Purple Xperience frontman Marshall Charloff invites audience members to sing along as he shares the distinctive musical stylings of Prince. Courtesy photo

You can expect plenty of purple and lace at the Ute Theater and Events Center in Rifle on April 2. That’s when musician Marshall Charloff asks us to join him, and party like it’s 2022, at two Prince tribute shows — The Purple Piano: The One-Man Tribute to Prince and Marshall Charloff and the Purple Xperience.

Charloff pays tribute to his mentor and colleague, Prince, who died on April 21, 2016, at age 57.

When you go to the Ute, expect to be submerged in the “Minneapolis sound,” which began in the late 1970s with Prince pioneering this subgenre of funk-rock with elements of synth-pop and new wave.

In 1984, Charloff started a band with Prince’s cousin. A couple of years later, he became friends with members of Prince’s family and would watch Prince rehearse. It was the same year that the film and album “Purple Rain” skyrocketed Prince to even greater fame.

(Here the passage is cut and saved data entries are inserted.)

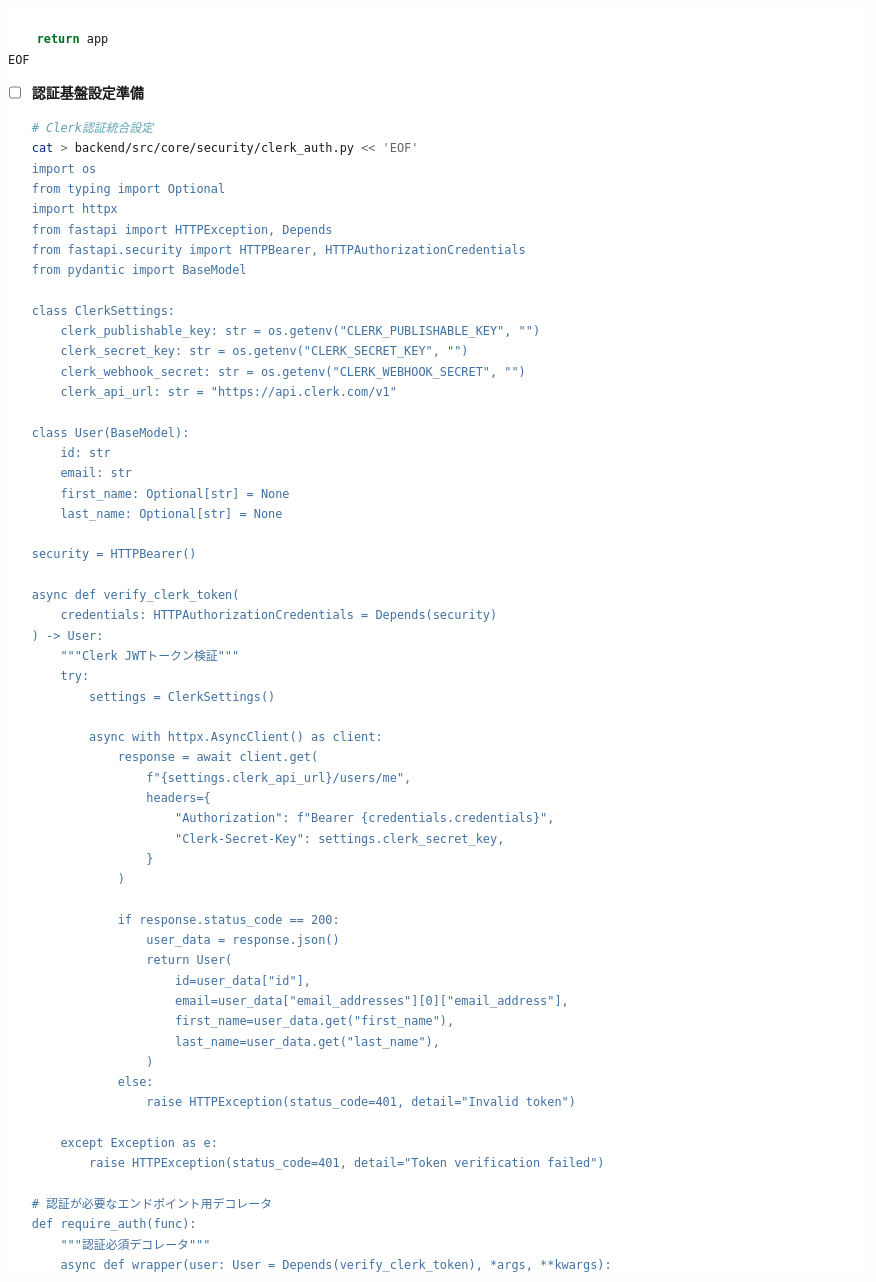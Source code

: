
   ```bash

      return app
  EOF
  ```
- [ ] **認証基盤設定準備**
  ```bash
  # Clerk認証統合設定
  cat > backend/src/core/security/clerk_auth.py << 'EOF'
  import os
  from typing import Optional
  import httpx
  from fastapi import HTTPException, Depends
  from fastapi.security import HTTPBearer, HTTPAuthorizationCredentials
  from pydantic import BaseModel

  class ClerkSettings:
      clerk_publishable_key: str = os.getenv("CLERK_PUBLISHABLE_KEY", "")
      clerk_secret_key: str = os.getenv("CLERK_SECRET_KEY", "")
      clerk_webhook_secret: str = os.getenv("CLERK_WEBHOOK_SECRET", "")
      clerk_api_url: str = "https://api.clerk.com/v1"

  class User(BaseModel):
      id: str
      email: str
      first_name: Optional[str] = None
      last_name: Optional[str] = None

  security = HTTPBearer()

  async def verify_clerk_token(
      credentials: HTTPAuthorizationCredentials = Depends(security)
  ) -> User:
      """Clerk JWTトークン検証"""
      try:
          settings = ClerkSettings()

          async with httpx.AsyncClient() as client:
              response = await client.get(
                  f"{settings.clerk_api_url}/users/me",
                  headers={
                      "Authorization": f"Bearer {credentials.credentials}",
                      "Clerk-Secret-Key": settings.clerk_secret_key,
                  }
              )

              if response.status_code == 200:
                  user_data = response.json()
                  return User(
                      id=user_data["id"],
                      email=user_data["email_addresses"][0]["email_address"],
                      first_name=user_data.get("first_name"),
                      last_name=user_data.get("last_name"),
                  )
              else:
                  raise HTTPException(status_code=401, detail="Invalid token")

      except Exception as e:
          raise HTTPException(status_code=401, detail="Token verification failed")

  # 認証が必要なエンドポイント用デコレータ
  def require_auth(func):
      """認証必須デコレータ"""
      async def wrapper(user: User = Depends(verify_clerk_token), *args, **kwargs):
  ```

Charloff’s musical sensibilities were marinating in the hypnotic elixir of the Minneapolis sound when he met Pepé Willie. The leader and founder of a Minneapolis-based funk group, 94 East, Willie was also one of Prince’s early mentors.

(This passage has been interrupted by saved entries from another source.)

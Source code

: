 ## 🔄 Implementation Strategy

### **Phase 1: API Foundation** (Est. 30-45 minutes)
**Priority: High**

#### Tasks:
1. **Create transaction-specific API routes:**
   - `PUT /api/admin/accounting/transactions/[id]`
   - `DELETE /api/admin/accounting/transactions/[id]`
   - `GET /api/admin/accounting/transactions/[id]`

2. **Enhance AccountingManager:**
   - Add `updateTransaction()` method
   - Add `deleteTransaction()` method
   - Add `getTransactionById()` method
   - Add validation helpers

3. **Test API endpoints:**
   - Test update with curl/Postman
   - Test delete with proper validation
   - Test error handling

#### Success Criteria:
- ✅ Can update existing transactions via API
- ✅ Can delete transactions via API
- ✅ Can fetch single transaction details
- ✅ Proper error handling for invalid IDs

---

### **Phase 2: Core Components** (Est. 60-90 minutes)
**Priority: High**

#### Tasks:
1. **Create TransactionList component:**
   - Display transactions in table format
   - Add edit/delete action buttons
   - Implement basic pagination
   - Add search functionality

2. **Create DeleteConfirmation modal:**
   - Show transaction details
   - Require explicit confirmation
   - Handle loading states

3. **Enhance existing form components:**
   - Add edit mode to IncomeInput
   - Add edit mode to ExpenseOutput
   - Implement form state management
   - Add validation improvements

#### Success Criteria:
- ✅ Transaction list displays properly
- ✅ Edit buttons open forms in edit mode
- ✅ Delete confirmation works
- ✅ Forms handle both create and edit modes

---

“Pepé discovered Prince and was the first music producer to take him into the studio. I worked with Pepé, so I was just kind of in it,” Charloff said.

He explained, “There are all these branches of Prince-ness,” listing bands such as The Revolution, The Family, The Time, Mind Condition, 94 East and, last but not least, Prince’s protégé group, The New Power Generation.

The Purple Xperience, formed in 2011, features Charloff as frontman to a band whose lineup includes seasoned musicians with past Prince collaborations. Current band members are Ron Caron (drums), Cory Eischen (keyboards), Tracey Blake (lead guitar) and Ron Long (bass).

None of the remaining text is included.